The decision is entirely academic, though, because the New York menacing statute at issue, N.Y. Penal Law § 120.14(1), is divisible under either approach as to whether it is a deportable firearms offense pursuant to INA 237(a)(2)(C). Section 120.14(1) provides that a person is guilty of menacing if he or she intentionally places or attempts to place another person in reasonable fear of physical injury, serious physical injury or death by displaying any one of a series of deadly weapons or instruments, including but not limited to firearms. Since the various weapons are specifically identified in the statute and separated by commas, the offense has discrete clauses that would seem to satisfy the narrower approach. It thus is unclear why the Second Circuit thought a remand was necessary.

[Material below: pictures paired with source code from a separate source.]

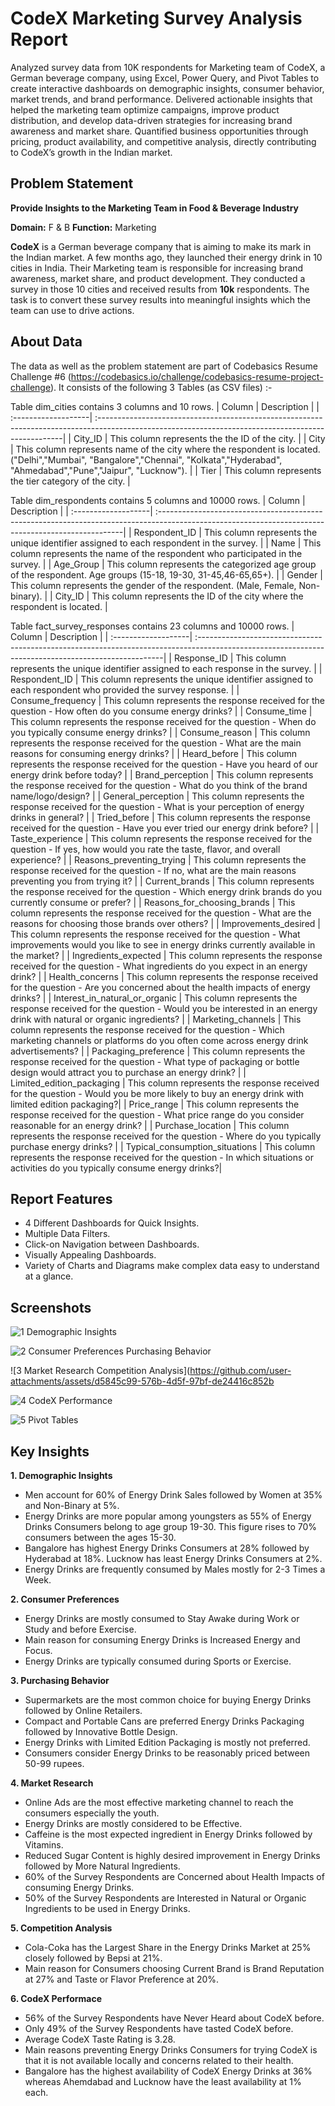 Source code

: # CodeX Marketing Survey Analysis Report

Analyzed survey data from 10K respondents for Marketing team of CodeX, a German beverage company, using Excel, Power Query, and Pivot Tables to create interactive dashboards on demographic insights, consumer behavior, market trends, and brand performance. Delivered actionable insights that helped the marketing team optimize campaigns, improve product distribution, and develop data-driven strategies for increasing brand awareness and market share. Quantified business opportunities through pricing, product availability, and competitive analysis, directly contributing to CodeX’s growth in the Indian market.

## Problem Statement

**Provide Insights to the Marketing Team in Food & Beverage Industry**

**Domain:**  F & B      **Function:** Marketing

**CodeX** is a German beverage company that is aiming to make its mark in the Indian market. A few months ago, they launched their energy drink in 10 cities in India.
Their Marketing team is responsible for increasing brand awareness, market share, and product development. They conducted a survey in those 10 cities and received results from **10k** respondents. The task is to convert these survey results into meaningful insights which the team can use to drive actions.

## About Data

The data as well as the problem statement are part of Codebasics Resume Challenge #6 (https://codebasics.io/challenge/codebasics-resume-project-challenge). It consists of the following 3 Tables (as CSV files) :-

Table dim_cities contains 3 columns and 10 rows.
| Column              | Description                                                                                                                                         |
| :-------------------| :---------------------------------------------------------------------------------------------------------------------------------------------------|
| City_ID             | This column represents the the ID of the city.                                                                                                      |
| City                | This column represents name of the city where the respondent is located. ("Delhi","Mumbai", "Bangalore","Chennai", "Kolkata","Hyderabad", "Ahmedabad","Pune","Jaipur", "Lucknow").                                                                                                                                    |
| Tier             | This column represents the tier category of the city.                                                                                                  |

Table dim_respondents contains 5 columns and 10000 rows.
| Column              | Description                                                                                                                                         |
| :-------------------| :---------------------------------------------------------------------------------------------------------------------------------------------------|
| Respondent_ID       | This column represents the unique identifier assigned to each respondent in the survey.                                                             |
| Name                | This column represents the name of the respondent who participated in the survey.                                                                   |
| Age_Group           | This column represents the categorized age group of the respondent. Age groups (15-18, 19-30, 31-45,46-65,65+).                                    | 
| Gender              | This column represents the gender of the respondent. (Male, Female, Non-binary).                                                                    |
| City_ID             | This column represents the ID of the city where the respondent is located.                                                                          |

Table fact_survey_responses contains 23 columns and 10000 rows.
| Column              | Description                                                                                                                                         |
| :-------------------| :---------------------------------------------------------------------------------------------------------------------------------------------------|
| Response_ID         | This column represents the unique identifier assigned to each response in the survey.                                                               |
| Respondent_ID       | This column represents the unique identifier assigned to each respondent who provided the survey response.                                          |
| Consume_frequency   | This column represents the response received for the question - How often do you consume energy drinks?                                             |
| Consume_time        | This column represents the response received for the question - When do you typically consume energy drinks?                                        |
| Consume_reason      | This column represents the response received for the question - What are the main reasons for consuming energy drinks?                              |
| Heard_before        | This column represents the response received for the question - Have you heard of our energy drink before today?                                    |
| Brand_perception    | This column represents the response received for the question - What do you think of the brand name/logo/design?                                    |
| General_perception  | This column represents the response received for the question - What is your perception of energy drinks in general?                                |
| Tried_before        | This column represents the response received for the question - Have you ever tried our energy drink before?                                        |
| Taste_experience    | This column represents the response received for the question - If yes, how would you rate the taste, flavor, and overall experience?               |
| Reasons_preventing_trying | This column represents the response received for the question - If no, what are the main reasons preventing you from trying it?               |
| Current_brands      | This column represents the response received for the question - Which energy drink brands do you currently consume or prefer?                       |
| Reasons_for_choosing_brands | This column represents the response received for the question - What are the reasons for choosing those brands over others?                 |
| Improvements_desired | This column represents the response received for the question - What improvements would you like to see in energy drinks currently available in the market?                                                                                                                                                                     |
| Ingredients_expected | This column represents the response received for the question - What ingredients do you expect in an energy drink?                                 | | Health_concerns      | This column represents the response received for the question - Are you concerned about the health impacts of energy drinks?                       |
| Interest_in_natural_or_organic | This column represents the response received for the question - Would you be interested in an energy drink with natural or organic ingredients?                                                                                                                                                                |
| Marketing_channels   | This column represents the response received for the question - Which marketing channels or platforms do you often come across energy drink advertisements?                                                                                                                                                             |
| Packaging_preference | This column represents the response received for the question - What type of packaging or bottle design would attract you to purchase an energy drink?                                                                                                                                                                      |
| Limited_edition_packaging | This column represents the response received for the question - Would you be more likely to buy an energy drink with limited edition packaging?|
| Price_range          | This column represents the response received for the question - What price range do you consider reasonable for an energy drink?                   |
| Purchase_location    | This column represents the response received for the question - Where do you typically purchase energy drinks?                                     |
| Typical_consumption_situations | This column represents the response received for the question - In which situations or activities do you typically consume energy drinks?|

## Report Features

- 4 Different Dashboards for Quick Insights.
- Multiple Data Filters.
- Click-on Navigation between Dashboards.
- Visually Appealing Dashboards.
- Variety of Charts and Diagrams make complex data easy to understand at a glance.

## Screenshots

![1  Demographic Insights](https://github.com/user-attachments/assets/df76b52e-7c1b-469c-a655-e68952362aa6)

![2  Consumer Preferences   Purchasing Behavior](https://github.com/user-attachments/assets/396ace91-72bb-4f03-8fcd-2717d480ede6)

![3  Market Research   Competition Analysis](https://github.com/user-attachments/assets/d5845c99-576b-4d5f-97bf-de24416c852b

![4  CodeX Performance](https://github.com/user-attachments/assets/4d049472-7d47-4d30-8067-ee4327fc0cf0)

![5  Pivot Tables](https://github.com/user-attachments/assets/71d06022-07e6-43b0-9c2a-4d2f1673e2d8)

## Key Insights

**1. Demographic Insights**
- Men account for 60% of Energy Drink Sales followed by Women at 35% and Non-Binary at 5%.
- Energy Drinks are more popular among youngsters as 55% of Energy Drinks Consumers belong to age group 19-30. This figure rises to 70% consumers between the ages 15-30.
- Bangalore has highest Energy Drinks Consumers at 28% followed by Hyderabad at 18%. Lucknow has least Energy Drinks Consumers at 2%.
- Energy Drinks are frequently consumed by Males mostly for 2-3 Times a Week.

**2. Consumer Preferences**
- Energy Drinks are mostly consumed to Stay Awake during Work or Study and before Exercise.
- Main reason for consuming Energy Drinks is Increased Energy and Focus.
- Energy Drinks are typically consumed during Sports or Exercise.

**3. Purchasing Behavior**
- Supermarkets are the most common choice for buying Energy Drinks followed by Online Retailers.
- Compact and Portable Cans are preferred Energy Drinks Packaging followed by Innovative Bottle Design.
- Energy Drinks with Limited Edition Packaging is mostly not preferred.
- Consumers consider Energy Drinks to be reasonably priced between 50-99 rupees.

**4. Market Research**
- Online Ads are the most effective marketing channel to reach the consumers especially the youth.
- Energy Drinks are mostly considered to be Effective.
- Caffeine is the most expected ingredient in Energy Drinks followed by Vitamins.
- Reduced Sugar Content is highly desired improvement in Energy Drinks followed by More Natural Ingredients.
- 60% of the Survey Respondents are Concerned about Health Impacts of consuming Energy Drinks.
- 50% of the Survey Respondents are Interested in Natural or Organic Ingredients to be used in Energy Drinks.

**5. Competition Analysis**
- Cola-Coka has the Largest Share in the Energy Drinks Market at 25% closely followed by Bepsi at 21%.
- Main reason for Consumers choosing Current Brand is Brand Reputation at 27% and Taste or Flavor Preference at 20%.

**6. CodeX Performace**
- 56% of the Survey Respondents have Never Heard about CodeX before.
- Only 49% of the Survey Respondents have tasted CodeX before.
- Average CodeX Taste Rating is 3.28.
- Main reasons preventing Energy Drinks Consumers for trying CodeX is that it is not available locally and concerns related to their health.
- Bangalore has the highest availability of CodeX Energy Drinks at 36% whereas Ahemdabad and Lucknow have the least availability at 1% each.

Most significant for those of us practicing in the Ninth Circuit is the Board's vague and contradictory endorsement of the Ninth's decision in Aguila Montes de Oca. Lanferman's holding clearly requires that divisibility be determined "based on the elements of the offense." However, the Board also cites Aguila's "necessarily found" analysis to support its holding. The "necessarily found" analysis permits the immigration authorities to use non-elements in determining removability under the modified categorical approach. Thus, per Aguila, a menacing statute that did not have use of a firearm as an element would still constitute a removable offense if a firearm necessarily was used to commit the menacing. If the Board wanted to endorse this approach, though, why does it seem to consciously use the term "element" throughout the Lanferman opinion?? I welcome your thoughts.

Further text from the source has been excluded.